Pinocoaの録音「大阪室内楽倶楽部」

先日からPinocoaの公式ホームページにて募集していた録音モニターの第一弾ということで、大阪室内楽倶楽部の島ノ内教会でのコンサートの模様を収録してきました。

※現在録音モニターの募集は終了しました。この日は出張録音ということで、多くの録音機材を抱えていましたので、写真はスマホです。

島ノ内教会はこんなところ!

 

文化庁の登録有形文化財とのことです。

戦時中大阪の空襲で焼け野原になりましたが、1950年には現在の形に復興しているとのこと。

中もしっかりと教会!(当たり前か(笑))


リハーサルではオンマイク気味に録音、本番ではお客さんからの景観を第一優先にし二階の作業ブースでマイクをセットし録音しました。

リハーサルでのオンマイクと本番でのオフマイクの比較がとても面白いと思います(後ほど)

この日はKM184をメインマイクに決定。

教会内の残響が予想していたよりも多く、かなり響くため、QTC30だと難しいと感じたことと、業務用空調の音がかなり大きかったため指向性KM184にしました。

二等辺三角形のかなり響く設計。

本番のオフマイク録音では、残響の大きさからかなり深いリバーブをかけたように聴こえますが、当然今回もノーマライズのみのどスッピン!

当ページでのサンプル音源は一切のプラグインを使用していません。

(音源は全てMP3 320kbps)

空調はお客さんを迎えるための大切な設備であり、切るわけにはいきません。

この辺りがコンサート録音の難しいところであり、醍醐味でもあります!


※全音源©大阪室内楽倶楽部 & Pinocoa

チェロの音比較

KM184リハーサルでのオンマイク

リハーサルで音響のチェックをしていきます。

本番でお客さんに良い音を届けるためにメンバーに僕の意見も取り入れてもらいチェロの方に座る位置を変えていただきました。

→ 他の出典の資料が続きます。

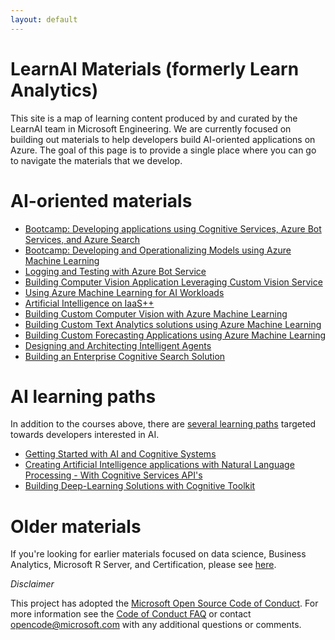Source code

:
 ```yaml
---
layout: default
---
```


# LearnAI Materials (formerly Learn Analytics)

This site is a map of learning content produced by and curated by the LearnAI team in Microsoft Engineering. We are currently focused on building out materials to help developers build AI-oriented applications on Azure. The goal of this page is to provide
a single place where you can go to navigate the materials that we develop. 

# AI-oriented materials

- [Bootcamp: Developing applications using Cognitive Services, Azure Bot Services, and Azure Search][emergingbootcamp]
- [Bootcamp: Developing and Operationalizing Models using Azure Machine Learning][probootcamp]
- [Logging and Testing with Azure Bot Service][advancedbot]
- [Building Computer Vision Application Leveraging Custom Vision Service][buildingcomputervision]
- [Using Azure Machine Learning for AI Workloads][amlforai]
- [Artificial Intelligence on IaaS++][aioniaas]
- [Building Custom Computer Vision with Azure Machine Learning][customcomputervisionwithaml]
- [Building Custom Text Analytics solutions using Azure Machine Learning][customtextanalyticswithaml]
- [Building Custom Forecasting Applications using Azure Machine Learning][customtimeseriesforcastingwithaml]
- [Designing and Architecting Intelligent Agents][designingandarchitectingintelligentagents]
- [Building an Enterprise Cognitive Search Solution][buildinganenterprisecognitivesearchsolution]


# AI learning paths

In addition to the courses above, there are [several learning paths][ai-lp-home] targeted towards developers interested in AI. 

- [Getting Started with AI and Cognitive Systems][ai-lp-gettingstarted]
- [Creating Artificial Intelligence applications with Natural Language Processing - With Cognitive Services API's][ai-lp-nlp]
- [Building Deep-Learning Solutions with Cognitive Toolkit][ai-lp-deeplearning]

# Older materials

If you're looking for earlier materials focused on data science, Business Analytics, Microsoft R Server, and Certification, please see [here][older_learnai_materials].

*Disclaimer*

This project has adopted the [Microsoft Open Source Code of Conduct](https://opensource.microsoft.com/codeofconduct/). For more information see the [Code of Conduct FAQ](https://opensource.microsoft.com/codeofconduct/faq/) or contact [opencode@microsoft.com](mailto:opencode@microsoft.com) with any additional questions or comments.

[emergingbootcamp]: https://aka.ms/learnai-emergingaidevbootcamp
[probootcamp]: https://aka.ms/learnai-proaidevbootcamp
[advancedbot]: https://azure.github.io/learnAnalytics-AdvancedFeaturesforMicrosoftBotFramework
[buildingcomputervision]: https://azure.github.io/learnAnalytics-Buildingacomputervisionapplicationusingcustomvisionservice
[amlforai]: https://azure.github.io/learnAnalytics-UsingAzureMachineLearningforAIWorkloads
[customcomputervisionwithaml]: https://azure.github.io/LearnAI-CustomComputerVisionwithAML/
[customtextanalyticswithaml]: https://azure.github.io/LearnAI-CustomTextAnalyticsWithAML/
[customtimeseriesforcastingwithaml]: https://azure.github.io/LearnAI-CustomTimeSeriesForecastingWithAML/
[designingandarchitectingintelligentagents]: https://azure.github.io/LearnAI-DesigningandArchitectingIntelligentAgents/
[aioniaas]: https://azure.github.io/LearnAI-AIonIaaS/
[buildinganenterprisecognitivesearchsolution]: https://azure.github.io/LearnAI-Cognitive-Search/
[ai-lp-home]: https://azure.microsoft.com/en-us/training/learning-paths/azure-ai-developer/
[ai-lp-gettingstarted]: https://learnanalytics.microsoft.com/learningpaths/developing-ai-applications-getting-started
[ai-lp-nlp]: https://learnanalytics.microsoft.com/learningpaths/developing-custom-ai-applications
[ai-lp-deeplearning]: https://learnanalytics.microsoft.com/learningpaths/developing-advanced-ai-applications
[older_learnai_materials]: learnanalytics_materials.md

当日初めましての見ず知らずの僕の意見を積極的に取り入れてくれるというのは、少しでも良いものを創ろうとする素晴らしきハングリー精神の表れです。

するとこのように変化。

KM184リハーサルでのオンマイク上記の音源よりも椅子を数十センチ移動。

ちなみに同じ位置でQTC30の音を聴いてみると。。。↓↓↓

椅子を少し動かしただけでピアノとの倍音の混ざり方が全然違うことが鮮明に分かると思います。


クラリネットの音比較

リハーサルでのKM184オンマイク

ちなみにQTC30の音はこちら。。。↓↓↓

木の質感が光ります。

このように並べて聴き比べると一音一音の単位で音質が変わるのがわかります。

それぞれのマイクロフォンの特徴がうまく表れています。

クラリネットの温もりや芳醇な香りを楽しむならQTC30、木の質感や爽快感を求めるならKM184といったところでしょうか。

KM184の本番二階ブースからオフマイクで録音したものがこちら。。。↓↓↓


ソプラノ歌手の音比較

今回一番難しかったソプラノ歌手の録音。

クラシック系ボーカルの録音は初めてでした。

しかし、難しいからこそ楽しい。

様々なサンプルがあったのですが、個人的に最も好きになった曲でご紹介。

KM184リハーサルでのオンマイク↓↓↓

同じようにQTC30↓↓↓

やはりボーカル系は発音なども含めてKM184が最適でしょうか。ドイツらしさが溢れているように感じました。

こちら↓↓↓はドイツ語での歌詞のあとに日本語が入っているので、発音などの違いがわかりやすいかもしれません。(KM184リハーサルでのオンマイク)

他にもまだサンプルがあるのですが、音源を張りすぎてブログ自体が読み込み重たくなってしまうとみなさんのストレスになるのでこの辺にしておきましょう。

ソプラノ歌手を録音していて、QTC30のポテンシャルがかなり感じられたポイントがこちら〜ほんの少しですが、ボリュームがマックスになったときの高音域での倍音を受け取る能力はかなりのものでした↓↓↓


以上、本番も含めて数々の名演奏の中からほんの少しだけマイクロフォンとPinocoaの録音を知ってもらうために紹介させてもらいました。

大阪室内楽倶楽部のみなさん録音モニターありがとうございました。